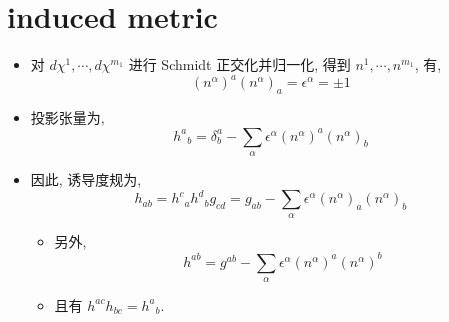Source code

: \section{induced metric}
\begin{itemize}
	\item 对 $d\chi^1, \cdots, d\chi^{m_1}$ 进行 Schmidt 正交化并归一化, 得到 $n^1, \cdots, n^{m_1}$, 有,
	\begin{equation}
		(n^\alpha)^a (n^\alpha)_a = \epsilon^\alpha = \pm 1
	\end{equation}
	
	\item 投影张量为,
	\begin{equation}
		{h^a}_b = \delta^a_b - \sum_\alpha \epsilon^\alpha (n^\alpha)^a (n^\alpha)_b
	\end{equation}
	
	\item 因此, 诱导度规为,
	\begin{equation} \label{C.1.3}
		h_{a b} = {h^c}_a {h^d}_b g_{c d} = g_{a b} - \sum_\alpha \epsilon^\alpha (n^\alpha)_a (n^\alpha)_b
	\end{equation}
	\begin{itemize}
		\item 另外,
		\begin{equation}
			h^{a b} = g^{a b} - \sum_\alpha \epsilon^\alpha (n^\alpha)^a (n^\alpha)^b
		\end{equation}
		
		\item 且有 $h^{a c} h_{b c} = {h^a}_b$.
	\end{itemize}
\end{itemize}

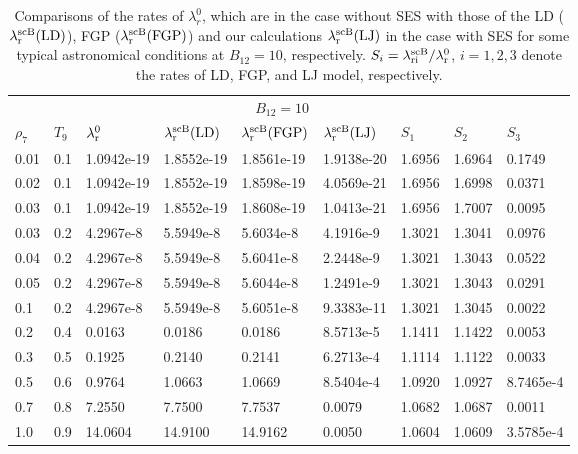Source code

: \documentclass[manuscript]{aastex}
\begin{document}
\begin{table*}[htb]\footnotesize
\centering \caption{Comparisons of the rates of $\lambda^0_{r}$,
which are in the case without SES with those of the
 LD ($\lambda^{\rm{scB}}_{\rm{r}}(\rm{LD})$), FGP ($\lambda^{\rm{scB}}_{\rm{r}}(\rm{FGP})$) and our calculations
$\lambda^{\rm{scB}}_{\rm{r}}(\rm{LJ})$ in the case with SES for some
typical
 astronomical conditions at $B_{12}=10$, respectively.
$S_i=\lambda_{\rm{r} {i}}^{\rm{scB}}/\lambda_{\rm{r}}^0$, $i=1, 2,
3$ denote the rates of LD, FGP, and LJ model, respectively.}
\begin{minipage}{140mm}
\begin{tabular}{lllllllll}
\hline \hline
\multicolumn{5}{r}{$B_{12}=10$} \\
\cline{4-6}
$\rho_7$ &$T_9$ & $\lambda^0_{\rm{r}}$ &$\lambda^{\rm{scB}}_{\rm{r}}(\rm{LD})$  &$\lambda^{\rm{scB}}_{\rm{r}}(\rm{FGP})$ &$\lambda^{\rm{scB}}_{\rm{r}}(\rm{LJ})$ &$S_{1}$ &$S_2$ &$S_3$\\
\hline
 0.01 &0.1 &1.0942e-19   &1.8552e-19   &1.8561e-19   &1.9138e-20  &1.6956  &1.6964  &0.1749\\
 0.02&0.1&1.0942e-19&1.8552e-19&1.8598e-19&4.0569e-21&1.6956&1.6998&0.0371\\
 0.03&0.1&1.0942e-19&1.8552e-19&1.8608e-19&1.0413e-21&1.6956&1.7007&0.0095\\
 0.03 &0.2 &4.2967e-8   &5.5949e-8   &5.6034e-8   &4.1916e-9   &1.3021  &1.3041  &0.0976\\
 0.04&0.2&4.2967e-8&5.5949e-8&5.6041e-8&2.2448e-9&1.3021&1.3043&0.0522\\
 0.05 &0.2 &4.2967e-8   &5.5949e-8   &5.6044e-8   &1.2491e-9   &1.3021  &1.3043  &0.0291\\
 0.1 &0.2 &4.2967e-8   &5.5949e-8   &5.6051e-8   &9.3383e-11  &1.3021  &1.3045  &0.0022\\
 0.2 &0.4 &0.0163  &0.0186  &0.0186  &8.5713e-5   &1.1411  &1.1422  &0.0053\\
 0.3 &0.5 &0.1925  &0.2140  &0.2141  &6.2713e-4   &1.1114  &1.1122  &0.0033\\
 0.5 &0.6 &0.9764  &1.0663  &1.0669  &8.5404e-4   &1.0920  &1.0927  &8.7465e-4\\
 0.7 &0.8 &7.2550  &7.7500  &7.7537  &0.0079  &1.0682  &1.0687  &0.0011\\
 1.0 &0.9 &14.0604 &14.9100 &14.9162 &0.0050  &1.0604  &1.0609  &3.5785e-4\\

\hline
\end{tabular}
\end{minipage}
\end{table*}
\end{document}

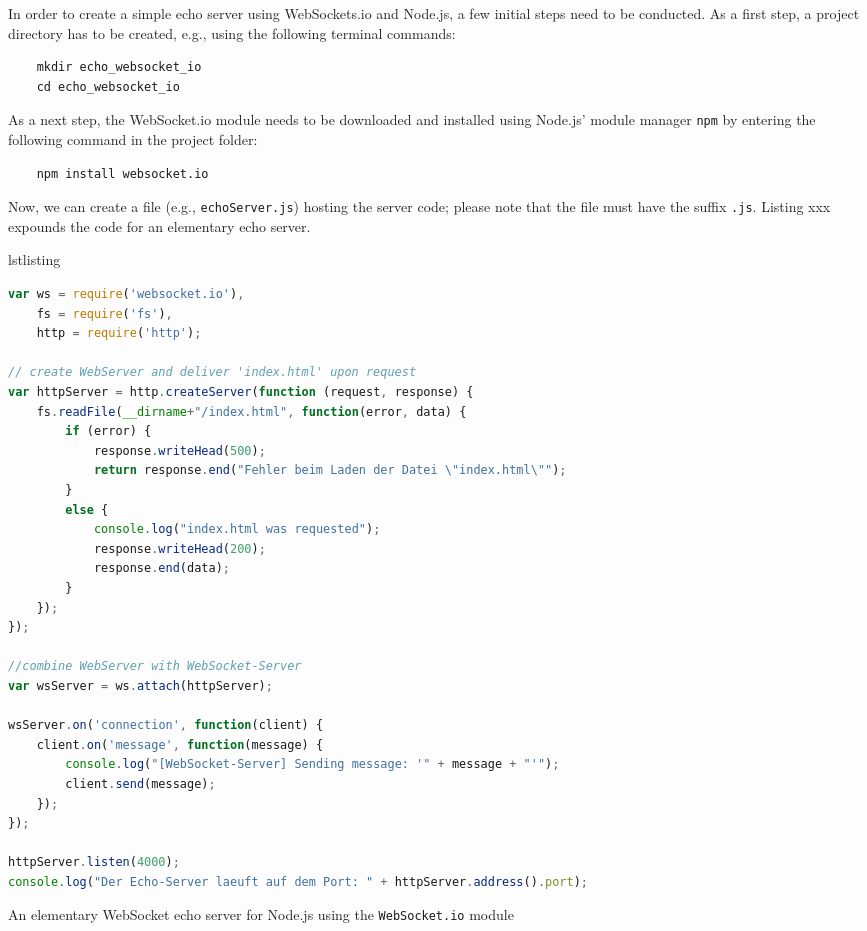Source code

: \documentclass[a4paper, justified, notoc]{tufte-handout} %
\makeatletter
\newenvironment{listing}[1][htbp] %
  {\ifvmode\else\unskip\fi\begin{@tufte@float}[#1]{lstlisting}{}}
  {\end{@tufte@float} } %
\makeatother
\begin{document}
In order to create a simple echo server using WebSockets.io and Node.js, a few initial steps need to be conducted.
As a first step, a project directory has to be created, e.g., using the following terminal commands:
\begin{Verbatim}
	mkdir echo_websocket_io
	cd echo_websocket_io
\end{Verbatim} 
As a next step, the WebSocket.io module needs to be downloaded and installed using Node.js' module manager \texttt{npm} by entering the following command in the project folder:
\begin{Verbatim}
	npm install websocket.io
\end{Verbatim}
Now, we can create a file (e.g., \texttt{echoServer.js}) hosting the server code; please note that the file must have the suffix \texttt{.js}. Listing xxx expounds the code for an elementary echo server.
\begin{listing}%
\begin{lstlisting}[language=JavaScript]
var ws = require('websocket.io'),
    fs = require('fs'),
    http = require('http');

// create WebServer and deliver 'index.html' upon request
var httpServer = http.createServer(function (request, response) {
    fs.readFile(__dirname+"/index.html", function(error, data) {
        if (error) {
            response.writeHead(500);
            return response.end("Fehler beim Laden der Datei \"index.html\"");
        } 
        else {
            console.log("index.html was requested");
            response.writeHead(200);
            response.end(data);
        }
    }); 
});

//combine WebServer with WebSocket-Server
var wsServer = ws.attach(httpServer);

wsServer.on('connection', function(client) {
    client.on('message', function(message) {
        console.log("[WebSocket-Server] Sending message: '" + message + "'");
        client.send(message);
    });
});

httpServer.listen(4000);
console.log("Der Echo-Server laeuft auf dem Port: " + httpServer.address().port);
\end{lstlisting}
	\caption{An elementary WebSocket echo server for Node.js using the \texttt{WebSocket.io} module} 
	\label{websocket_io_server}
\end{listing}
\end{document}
__________
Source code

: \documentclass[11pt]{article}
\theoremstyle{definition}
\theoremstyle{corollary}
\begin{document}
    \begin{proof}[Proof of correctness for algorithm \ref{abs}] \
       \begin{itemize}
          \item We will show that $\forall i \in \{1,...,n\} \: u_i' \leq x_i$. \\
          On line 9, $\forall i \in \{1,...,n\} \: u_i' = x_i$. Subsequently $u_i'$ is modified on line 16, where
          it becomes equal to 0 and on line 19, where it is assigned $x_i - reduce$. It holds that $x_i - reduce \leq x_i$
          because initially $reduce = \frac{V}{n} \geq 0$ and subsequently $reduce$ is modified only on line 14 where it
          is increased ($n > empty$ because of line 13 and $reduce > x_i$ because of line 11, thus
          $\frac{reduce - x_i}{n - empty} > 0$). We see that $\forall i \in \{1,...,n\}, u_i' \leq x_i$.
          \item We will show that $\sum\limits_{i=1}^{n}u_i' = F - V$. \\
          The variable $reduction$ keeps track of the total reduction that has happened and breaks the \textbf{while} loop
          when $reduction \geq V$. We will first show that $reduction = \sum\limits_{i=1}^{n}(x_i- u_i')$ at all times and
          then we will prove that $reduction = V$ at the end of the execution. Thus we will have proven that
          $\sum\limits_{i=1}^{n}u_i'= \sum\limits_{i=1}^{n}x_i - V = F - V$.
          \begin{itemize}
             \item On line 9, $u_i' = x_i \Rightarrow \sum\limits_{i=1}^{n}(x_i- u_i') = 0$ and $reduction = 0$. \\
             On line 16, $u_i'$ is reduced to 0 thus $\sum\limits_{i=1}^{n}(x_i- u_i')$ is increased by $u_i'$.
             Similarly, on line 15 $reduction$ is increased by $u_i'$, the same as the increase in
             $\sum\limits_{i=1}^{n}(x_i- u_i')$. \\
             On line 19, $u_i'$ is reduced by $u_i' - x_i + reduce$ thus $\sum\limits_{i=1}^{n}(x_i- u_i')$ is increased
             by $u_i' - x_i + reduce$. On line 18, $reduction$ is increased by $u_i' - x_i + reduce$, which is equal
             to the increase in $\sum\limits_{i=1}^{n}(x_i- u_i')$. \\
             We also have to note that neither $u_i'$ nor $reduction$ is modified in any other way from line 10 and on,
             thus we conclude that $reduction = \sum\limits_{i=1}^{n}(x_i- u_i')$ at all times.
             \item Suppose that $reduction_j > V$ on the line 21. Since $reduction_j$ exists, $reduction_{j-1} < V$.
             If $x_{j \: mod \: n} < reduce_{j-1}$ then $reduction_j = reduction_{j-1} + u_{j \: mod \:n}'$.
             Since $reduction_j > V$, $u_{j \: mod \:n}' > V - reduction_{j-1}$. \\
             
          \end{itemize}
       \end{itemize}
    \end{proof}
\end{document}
__________
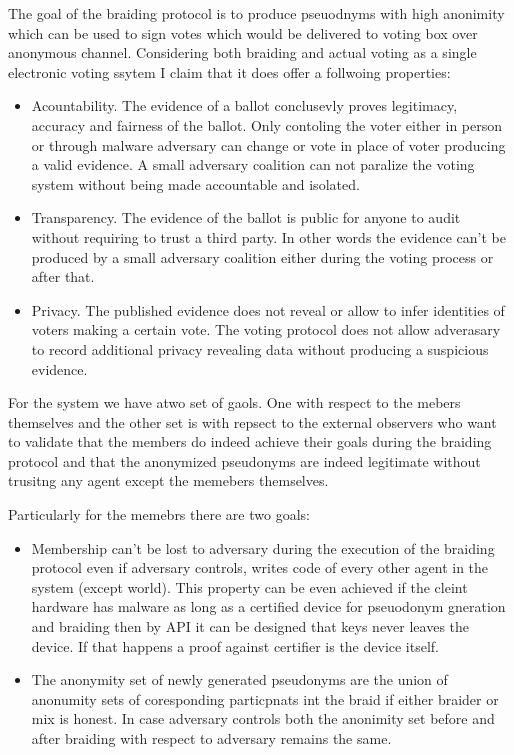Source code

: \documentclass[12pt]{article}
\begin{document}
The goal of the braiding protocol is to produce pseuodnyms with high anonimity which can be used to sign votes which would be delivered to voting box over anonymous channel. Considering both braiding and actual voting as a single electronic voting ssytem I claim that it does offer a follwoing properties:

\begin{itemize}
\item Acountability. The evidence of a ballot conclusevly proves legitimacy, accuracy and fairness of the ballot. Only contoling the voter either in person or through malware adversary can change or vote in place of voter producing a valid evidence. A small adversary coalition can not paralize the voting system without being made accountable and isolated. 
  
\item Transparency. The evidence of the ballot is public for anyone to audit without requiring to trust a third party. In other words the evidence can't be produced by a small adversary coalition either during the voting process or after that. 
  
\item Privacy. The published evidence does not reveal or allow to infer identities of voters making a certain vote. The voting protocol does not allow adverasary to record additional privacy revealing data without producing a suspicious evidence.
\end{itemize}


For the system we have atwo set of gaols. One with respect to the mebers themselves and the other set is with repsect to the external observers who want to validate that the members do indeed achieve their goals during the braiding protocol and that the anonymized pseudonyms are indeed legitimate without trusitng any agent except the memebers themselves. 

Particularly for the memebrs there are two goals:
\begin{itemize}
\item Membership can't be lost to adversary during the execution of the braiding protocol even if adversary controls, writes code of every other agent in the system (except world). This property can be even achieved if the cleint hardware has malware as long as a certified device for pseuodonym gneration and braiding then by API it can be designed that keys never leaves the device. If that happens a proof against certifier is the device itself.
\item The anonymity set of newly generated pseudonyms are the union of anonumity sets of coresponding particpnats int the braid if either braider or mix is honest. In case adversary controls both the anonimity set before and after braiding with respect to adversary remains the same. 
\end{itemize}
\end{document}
__________
YOUR ASSIGNMENT. Lines of the material may hold the string "elementary". Copy each one that does.

SOLUTION BELOW.
Now, we can create a file (e.g., \texttt{echoServer.js}) hosting the server code; please note that the file must have the suffix \texttt{.js}. Listing xxx expounds the code for an elementary echo server.
	\caption{An elementary WebSocket echo server for Node.js using the \texttt{WebSocket.io} module} 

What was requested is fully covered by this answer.